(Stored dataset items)
┌──
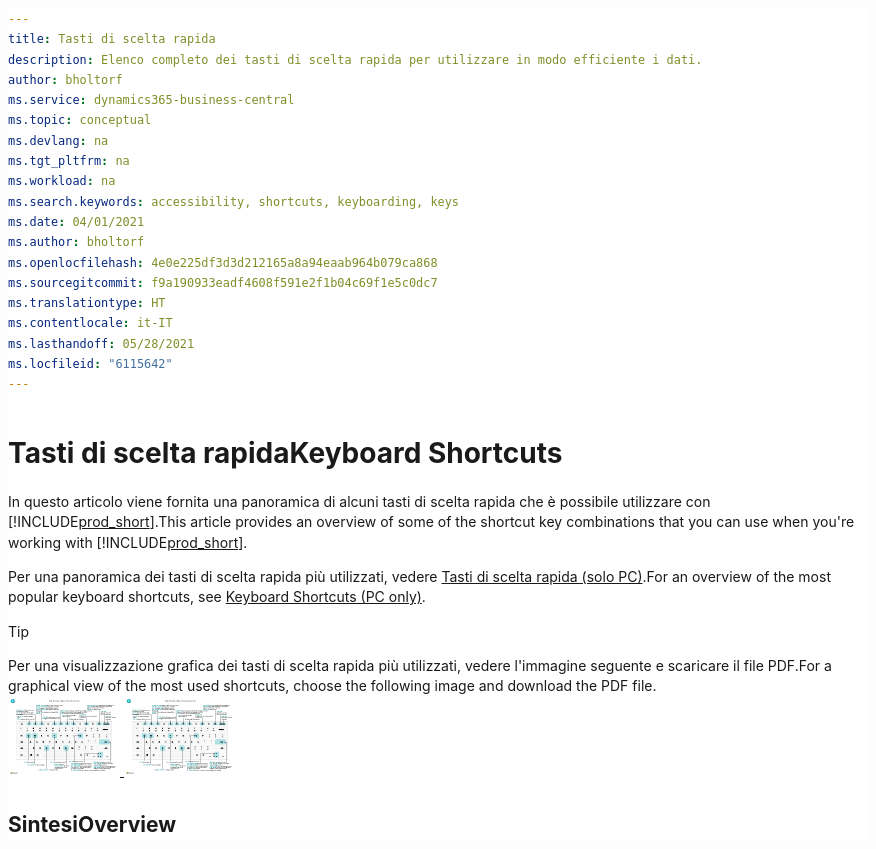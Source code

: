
 ```yaml
---
title: Tasti di scelta rapida
description: Elenco completo dei tasti di scelta rapida per utilizzare in modo efficiente i dati.
author: bholtorf
ms.service: dynamics365-business-central
ms.topic: conceptual
ms.devlang: na
ms.tgt_pltfrm: na
ms.workload: na
ms.search.keywords: accessibility, shortcuts, keyboarding, keys
ms.date: 04/01/2021
ms.author: bholtorf
ms.openlocfilehash: 4e0e225df3d3d212165a8a94eaab964b079ca868
ms.sourcegitcommit: f9a190933eadf4608f591e2f1b04c69f1e5c0dc7
ms.translationtype: HT
ms.contentlocale: it-IT
ms.lasthandoff: 05/28/2021
ms.locfileid: "6115642"
---
```

# <a name="keyboard-shortcuts"></a><span data-ttu-id="8d440-103">Tasti di scelta rapida</span><span class="sxs-lookup"><span data-stu-id="8d440-103">Keyboard Shortcuts</span></span>

<span data-ttu-id="8d440-104">In questo articolo viene fornita una panoramica di alcuni tasti di scelta rapida che è possibile utilizzare con [!INCLUDE[prod_short](includes/prod_short.md)].</span><span class="sxs-lookup"><span data-stu-id="8d440-104">This article provides an overview of some of the shortcut key combinations that you can use when you're working with [!INCLUDE[prod_short](includes/prod_short.md)].</span></span>

<span data-ttu-id="8d440-105">Per una panoramica dei tasti di scelta rapida più utilizzati, vedere [Tasti di scelta rapida (solo PC)](keyboard-shortcuts-cheatsheet.md).</span><span class="sxs-lookup"><span data-stu-id="8d440-105">For an overview of the most popular keyboard shortcuts, see [Keyboard Shortcuts (PC only)](keyboard-shortcuts-cheatsheet.md).</span></span>

> [!TIP]
> <span data-ttu-id="8d440-106">Per una visualizzazione grafica dei tasti di scelta rapida più utilizzati, vedere l'immagine seguente e scaricare il file PDF.</span><span class="sxs-lookup"><span data-stu-id="8d440-106">For a graphical view of the most used shortcuts, choose the following image and download the PDF file.</span></span>  
> <span data-ttu-id="8d440-107">[ ![Icona per il file PDF](media/keyboard_shortcut_inline.png) ](media/keyboard_shortcuts.pdf "Icona che apre un PDF")</span><span class="sxs-lookup"><span data-stu-id="8d440-107">[ ![Icon for the PDF file](media/keyboard_shortcut_inline.png) ](media/keyboard_shortcuts.pdf "Icon that opens a PDF")</span></span>

## <a name="overview"></a><span data-ttu-id="8d440-108">Sintesi</span><span class="sxs-lookup"><span data-stu-id="8d440-108">Overview</span></span>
└──
# Problem details
All lines of the data above that include the word "utilizzati" must be shown.

# Exercise output
<span data-ttu-id="8d440-105">Per una panoramica dei tasti di scelta rapida più utilizzati, vedere [Tasti di scelta rapida (solo PC)](keyboard-shortcuts-cheatsheet.md).</span><span class="sxs-lookup"><span data-stu-id="8d440-105">For an overview of the most popular keyboard shortcuts, see [Keyboard Shortcuts (PC only)](keyboard-shortcuts-cheatsheet.md).</span></span>
> <span data-ttu-id="8d440-106">Per una visualizzazione grafica dei tasti di scelta rapida più utilizzati, vedere l'immagine seguente e scaricare il file PDF.</span><span class="sxs-lookup"><span data-stu-id="8d440-106">For a graphical view of the most used shortcuts, choose the following image and download the PDF file.</span></span>  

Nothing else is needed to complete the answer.